This rc.d script is using the rc.d default daemon script method. There is another rc.d script method based on the use of the daemon command and I have that working. 

I want to get this rc.d default daemon script method working.
What is missing from the rc.d script to get this working?


----------



## ShelLuser (Nov 10, 2017)

barbish said:


> issuing the  "service testloop start" command  does start the testloop script with the "while" command in it. But it does not auto create the pid file and the "service testloop stop" command complains about there being no pid file.


Of course it doesn't, because that's not its job. The pid file is there to denote the actual PID of the running process you're controlling. And that process needs to be started by the script, and it is that process which will eventually create the pid file. If there's no process yet there's no PID and therefor nothing to be placed in the pid file.



barbish said:


> I want to get this rc.d default daemon script method working.
> What is missing from the rc.d script to get this working?


A pid file 

Actually it's not so much about something missing, but more so about something unnecessary being in there. Why specify a pid file when you don't use one? If you don't use one then don't specify one, problem solved. sysutils/bsdstats might provide you with a good example here.


----------



## barbish (Nov 17, 2017)

According to the rc.d framework the rc.d script uses that "pidfile="_/var/run/_${name}.pid""  path/name to auto allocate and populate it when the rc.d script is executed.  I am at a loss to understand what point your trying to make with your post.  I ran test with the  pidfile= statement commented out and got the same results as before.  The posted example is so very simple that you can run it and demonstrate what it takes to get it to work. One example is worth a thousand words.


----------



## ShelLuser (Nov 18, 2017)

barbish said:


> According to the rc.d framework the rc.d script uses that "pidfile="_/var/run/_${name}.pid""  path/name to auto allocate and populate it when the rc.d script is executed.


Not exactly.
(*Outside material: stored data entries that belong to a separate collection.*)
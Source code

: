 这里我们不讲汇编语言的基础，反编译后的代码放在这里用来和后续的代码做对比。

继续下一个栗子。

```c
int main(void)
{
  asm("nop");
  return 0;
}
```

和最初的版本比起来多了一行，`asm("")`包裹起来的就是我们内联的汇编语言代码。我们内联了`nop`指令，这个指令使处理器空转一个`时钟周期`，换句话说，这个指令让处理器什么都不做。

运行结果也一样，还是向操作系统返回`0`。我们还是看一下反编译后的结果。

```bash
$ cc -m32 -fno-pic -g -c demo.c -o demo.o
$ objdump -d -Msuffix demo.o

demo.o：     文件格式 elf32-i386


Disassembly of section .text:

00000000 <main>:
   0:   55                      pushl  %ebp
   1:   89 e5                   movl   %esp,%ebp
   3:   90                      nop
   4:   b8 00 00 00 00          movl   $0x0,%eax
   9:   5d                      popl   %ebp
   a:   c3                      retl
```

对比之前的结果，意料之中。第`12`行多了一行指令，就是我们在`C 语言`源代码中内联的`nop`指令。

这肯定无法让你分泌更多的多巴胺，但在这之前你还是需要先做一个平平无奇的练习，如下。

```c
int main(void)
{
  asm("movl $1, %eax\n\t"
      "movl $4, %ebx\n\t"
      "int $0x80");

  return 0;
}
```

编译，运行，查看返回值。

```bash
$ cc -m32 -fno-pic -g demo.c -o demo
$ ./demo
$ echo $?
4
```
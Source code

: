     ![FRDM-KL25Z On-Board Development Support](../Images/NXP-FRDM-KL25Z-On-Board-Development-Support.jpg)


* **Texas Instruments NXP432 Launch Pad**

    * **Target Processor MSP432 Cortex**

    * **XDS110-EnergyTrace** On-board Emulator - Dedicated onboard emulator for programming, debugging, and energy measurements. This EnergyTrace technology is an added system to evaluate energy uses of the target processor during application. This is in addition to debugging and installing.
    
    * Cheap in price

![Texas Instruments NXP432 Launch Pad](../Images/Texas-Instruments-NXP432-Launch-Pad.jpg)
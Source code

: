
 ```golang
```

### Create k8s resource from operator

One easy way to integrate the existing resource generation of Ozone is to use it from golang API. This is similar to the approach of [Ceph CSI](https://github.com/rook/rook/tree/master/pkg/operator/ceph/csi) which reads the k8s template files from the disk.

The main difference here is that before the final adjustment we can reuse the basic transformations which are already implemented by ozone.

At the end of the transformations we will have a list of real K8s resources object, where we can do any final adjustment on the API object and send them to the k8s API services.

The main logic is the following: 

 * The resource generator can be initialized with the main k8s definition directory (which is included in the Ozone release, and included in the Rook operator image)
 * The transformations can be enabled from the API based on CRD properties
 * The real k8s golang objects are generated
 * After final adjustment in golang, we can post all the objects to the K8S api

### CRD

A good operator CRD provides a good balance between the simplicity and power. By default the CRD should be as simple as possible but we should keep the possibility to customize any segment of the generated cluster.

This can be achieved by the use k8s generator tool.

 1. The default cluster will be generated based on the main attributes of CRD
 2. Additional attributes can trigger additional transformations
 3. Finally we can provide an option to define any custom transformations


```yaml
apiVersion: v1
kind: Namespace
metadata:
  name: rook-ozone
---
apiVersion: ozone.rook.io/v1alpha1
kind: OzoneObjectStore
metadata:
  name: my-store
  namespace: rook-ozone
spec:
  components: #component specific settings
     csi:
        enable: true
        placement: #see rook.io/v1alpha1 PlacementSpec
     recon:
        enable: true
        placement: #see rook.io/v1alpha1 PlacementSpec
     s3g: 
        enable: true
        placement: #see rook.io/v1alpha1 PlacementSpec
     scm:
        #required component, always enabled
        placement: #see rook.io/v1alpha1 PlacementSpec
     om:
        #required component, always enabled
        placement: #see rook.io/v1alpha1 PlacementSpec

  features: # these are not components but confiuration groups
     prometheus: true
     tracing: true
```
See also rc.subr(8). The term pidfile is used to (I quote): "_determine the PID(s) of the running command_".

But if your command is not a daemon and something which only runs once (which seems to be the case in your example considering the lack of any stop routines) then you don't need a PID file because there's nothing to keep track of. Also note the existence of check_pidfile and check_process which are deemed necessary the very moment you start using pidfiles to keep track of daemons.



barbish said:


> I ran test with the  pidfile= statement commented out and got the same results as before.


Then you didn't comment it out completely, or overlooked something else. See also rc(8) which provides some examples of very minimalistic rc scripts.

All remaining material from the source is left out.